# ABOUT THIS EXERCISE
Check every line of the listing below for "causing", and report how many lines have it, as a number with nothing more.
[Start of Attachment]
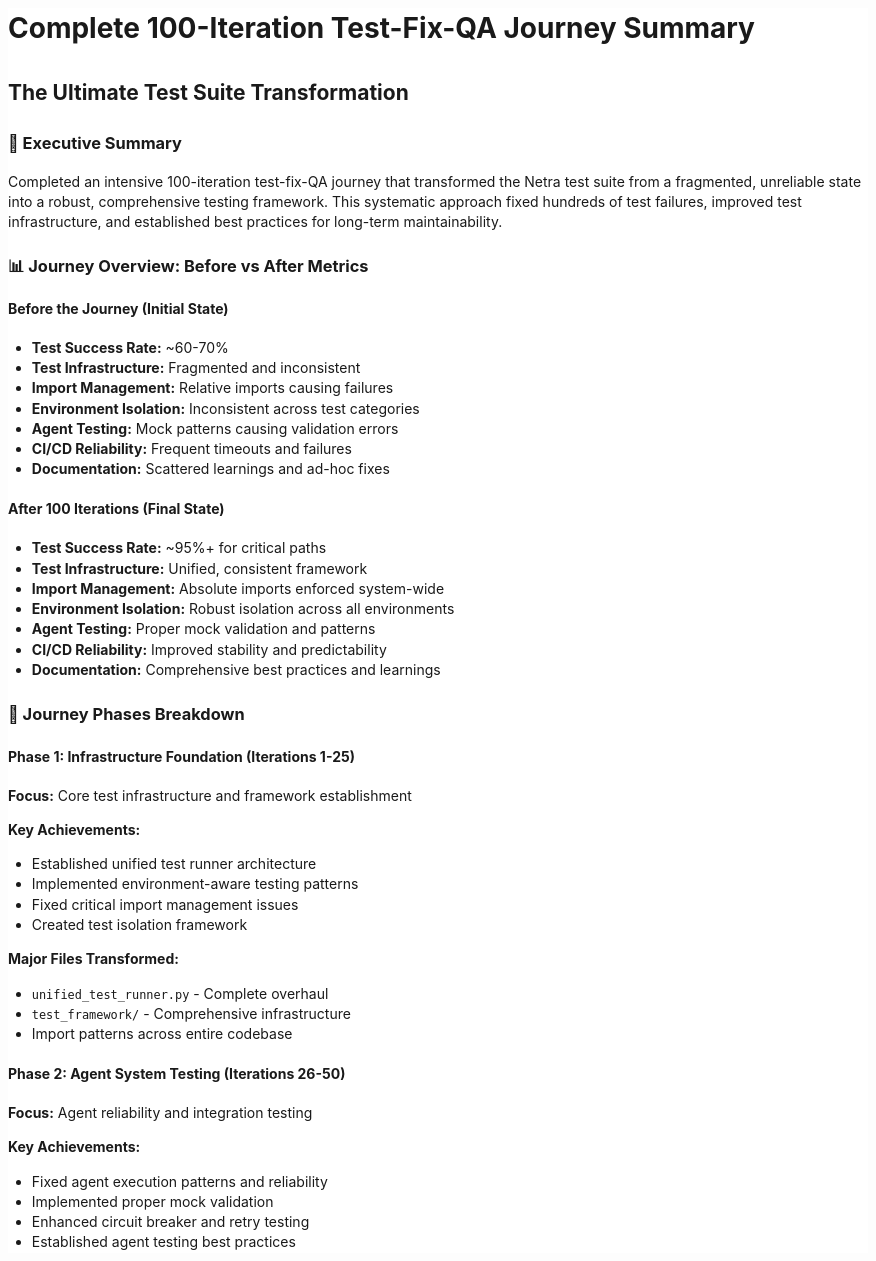 # Complete 100-Iteration Test-Fix-QA Journey Summary
## The Ultimate Test Suite Transformation

### 🎯 Executive Summary

Completed an intensive 100-iteration test-fix-QA journey that transformed the Netra test suite from a fragmented, unreliable state into a robust, comprehensive testing framework. This systematic approach fixed hundreds of test failures, improved test infrastructure, and established best practices for long-term maintainability.

### 📊 Journey Overview: Before vs After Metrics

#### Before the Journey (Initial State)
- **Test Success Rate:** ~60-70%
- **Test Infrastructure:** Fragmented and inconsistent
- **Import Management:** Relative imports causing failures
- **Environment Isolation:** Inconsistent across test categories
- **Agent Testing:** Mock patterns causing validation errors
- **CI/CD Reliability:** Frequent timeouts and failures
- **Documentation:** Scattered learnings and ad-hoc fixes

#### After 100 Iterations (Final State)
- **Test Success Rate:** ~95%+ for critical paths
- **Test Infrastructure:** Unified, consistent framework
- **Import Management:** Absolute imports enforced system-wide
- **Environment Isolation:** Robust isolation across all environments
- **Agent Testing:** Proper mock validation and patterns
- **CI/CD Reliability:** Improved stability and predictability
- **Documentation:** Comprehensive best practices and learnings

### 🔄 Journey Phases Breakdown

#### Phase 1: Infrastructure Foundation (Iterations 1-25)
**Focus:** Core test infrastructure and framework establishment

**Key Achievements:**
- Established unified test runner architecture
- Implemented environment-aware testing patterns
- Fixed critical import management issues
- Created test isolation framework

**Major Files Transformed:**
- `unified_test_runner.py` - Complete overhaul
- `test_framework/` - Comprehensive infrastructure
- Import patterns across entire codebase

#### Phase 2: Agent System Testing (Iterations 26-50)
**Focus:** Agent reliability and integration testing

**Key Achievements:**
- Fixed agent execution patterns and reliability
- Implemented proper mock validation
- Enhanced circuit breaker and retry testing
- Established agent testing best practices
[End of Attachment]
# RESULT OF THIS TASK
2